Apakah anda juga mengalami hal sama seperti yang saya alami? Jika ya, lantas kapan sebenarnya kita bisa berkata pada diri kita sendiri; insya Allah saya siap bertemu maut.” Besok? Lusa? Minggu depan? Bulan depan? Tahun depan? Sedangkan maut akan datang kapan saja, tanpa kita bisa mengelak. Bisa lebih cepat dari yang kita duga, bisa pula lebih jauh dari yang kita sangka. Saat tidur, bekerja, bepergian atau apa saja, maut sangat dekat mengintai kita. Dan sudahkah kita menyiapkan diri? Berlomba-lomba dalam kebaikan, membenahi ibadah yang mulai kendor karena kesibukan, memperbanyak sedekah, mengamalkan ilmu yang kita miliki, mengisi sepertiga malam dengan munajat, membagi perhatian pada orang-orang yang membutuhkan dan mencuci hati yang mulai keruh karena tinta dosa. Sudahkah kita serius menyiapkan diri menghadapi mati?

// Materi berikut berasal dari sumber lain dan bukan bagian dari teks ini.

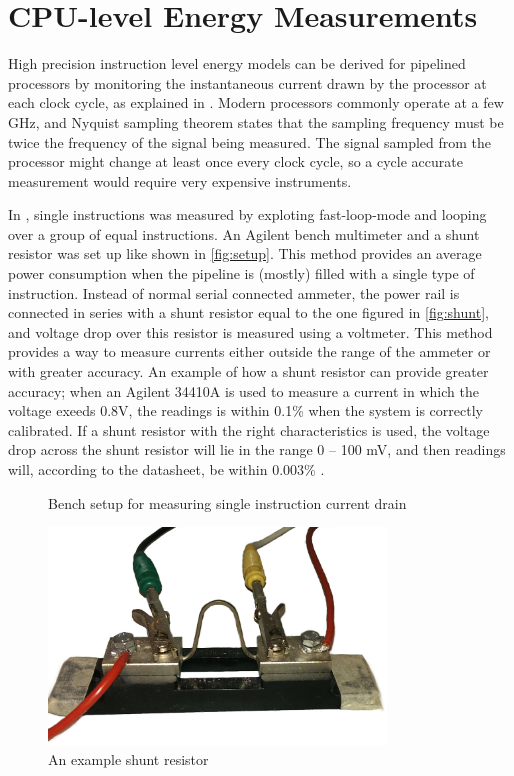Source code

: \section{CPU-level Energy Measurements}
\label{sec:energymeasure}

High precision instruction level energy models can be derived for pipelined
processors by monitoring the instantaneous current drawn by the processor at
each clock cycle, as explained in \cite{nikolaidis2005instruction}. Modern
processors commonly operate at a few GHz, and Nyquist sampling theorem
\cite{nyquist1928certain} states that the sampling frequency must be twice the
frequency of the signal being measured. The signal sampled from the processor
might change at least once every clock cycle, so a cycle accurate measurement
would require very expensive instruments.

In \cite{rundehvatum2013exploring}, single instructions was measured by
exploting fast-loop-mode and looping over a group of equal instructions. An
Agilent bench multimeter and a shunt resistor was set up like shown in
\autoref{fig:setup}. This method provides an average power consumption when the
pipeline is (mostly) filled with a single type of instruction. Instead of normal
serial connected ammeter, the power rail is connected in series with a shunt
resistor equal to the one figured in \autoref{fig:shunt}, and voltage drop over
this resistor is measured using a voltmeter. This method provides a way to
measure currents either outside the range of the ammeter or with greater
accuracy. An example of how a shunt resistor can provide greater accuracy; when
an Agilent 34410A is used to measure a current in which the voltage exeeds 0.8V,
the readings is within 0.1\% when the system is correctly calibrated. If a shunt
resistor with the right characteristics is used, the voltage drop across the
shunt resistor will lie in the range 0 -- 100 mV, and then readings will,
according to the datasheet, be within 0.003\% \cite{agilent34410a}.

\begin{figure}
    \centering
    
    \caption{Bench setup for measuring single instruction current drain}
    \label{fig:setup}
\end{figure}

\begin{figure}
    \centering
    \includegraphics[width=0.8\textwidth]{figs/shunt.jpg}
    \caption{An example shunt resistor}
    \label{fig:shunt}
\end{figure}



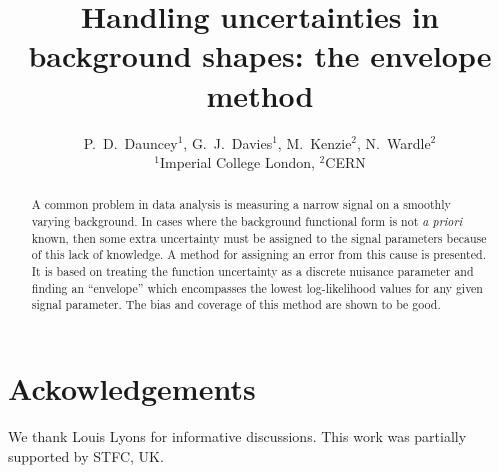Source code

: \documentclass[11pt,a4paper]{article}
\begin{document}
\title{
\Large \bf Handling uncertainties in background shapes: the envelope method}
\author{P.~D.~Dauncey$^1$, G.~J.~Davies$^1$, M.~Kenzie$^2$, N.~Wardle$^2$\\
$^1$Imperial College London, $^2$CERN}

\maketitle

\begin{abstract}
A common problem in data analysis is measuring a narrow signal on a smoothly
varying background. In cases where the background functional form is not
{\it a priori} known, then some extra uncertainty must be assigned to the
signal parameters because of this lack of knowledge.
A method for assigning an error from this cause is presented. It is based on
treating the function uncertainty as a discrete nuisance parameter and finding
an ``envelope'' which encompasses the lowest log-likelihood values for any given
signal parameter. The bias and coverage of this method are shown to be good.
\end{abstract}

\tableofcontents
\newpage








\section{Ackowledgements}
We thank Louis Lyons for informative discussions. This work was partially
supported by STFC, UK.


\end{document}
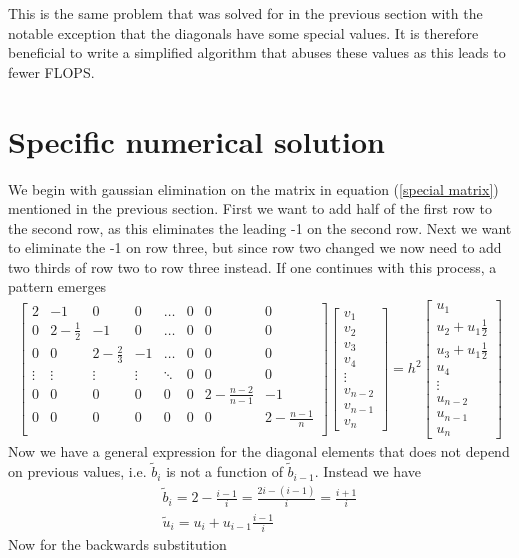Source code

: \documentclass[10pt,a4paper]{article}
\begin{document}
    This is the same problem that was solved for in the previous section with the notable exception that the diagonals have some special values. It is therefore beneficial to write a simplified algorithm that abuses these values as this leads to fewer FLOPS.

	\newpage
    \section{Specific numerical solution}
    We begin with gaussian elimination on the matrix in equation (\ref{special matrix}) mentioned in the previous section. First we want to add half of the first row to the second row, as this eliminates the leading -1 on the second row. Next we want to eliminate the -1 on row three, but since row two changed we now need to add two thirds of row two to row three instead. If one continues with this process, a pattern emerges
    \begin{align*}
    \begin{bmatrix}
    2 & -1 & 0 & 0 & \dots & 0 & 0 & 0 \\
    0 & 2-\tfrac{1}{2} & -1 & 0 & \dots & 0 & 0 & 0 \\
    0 & 0 & 2-\tfrac{2}{3} & -1 & \dots & 0 & 0 & 0 \\
    \vdots & \vdots & \vdots & \vdots & \ddots & 0 & 0 & 0 \\
    0 & 0 & 0 & 0 & 0 & 0 & 2 - \tfrac{n-2}{n-1} & -1\\
    0 & 0 & 0 & 0 & 0 & 0 & 0 & 2 - \tfrac{n-1}{n} \\
    \end{bmatrix}
    \begin{bmatrix}
        v_1\\ v_2 \\ v_3 \\ v_4 \\ \vdots \\ v_{n-2} \\v_{n-1} \\ v_{n}
    \end{bmatrix}
    =h^2
    \begin{bmatrix}
        u_1 \\ u_2 + u_1\tfrac{1}{2} \\ u_3 + u_1\tfrac{1}{2} \\ u_4 \\ \vdots \\ u_{n-2} \\ u_{n-1} \\ u_{n}
    \end{bmatrix}   
    \end{align*}
    Now we have a general expression for the diagonal elements that does not depend on previous values, i.e. $\tilde{b}_i$ is not a function of $\tilde{b}_{i-1}$. Instead we have
    \begin{align*}
        \tilde{b}_i = 2 - \frac{i-1}{i} = \frac{2i-(i-1)}{i} =\frac{i+1}{i}\\
        \tilde{u}_i = u_i + u_{i-1}\tfrac{i-1}{i}
    \end{align*}
    Now for the backwards substitution

    
\end{document}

Dalam sebuah hadist disebutkan, “orang yang cerdas adalah orang yang selalu mengingat mati.” Dengan mengingat mati, seharusnya kita lebih serius memperbaiki diri dan menyiapkan bekal untuk kehidupan akherat. Semua pesan-Nya telah diperlihatkan kepada kita. Meski kita terbata-bata mengeja pesan itu, seharusnya kita tak hanya bisa bertanya, “kapan kita siap?” Tetapi juga harus berani menjawab, “insya Allah, sekarang saya telah mulai menyiapkan diri.”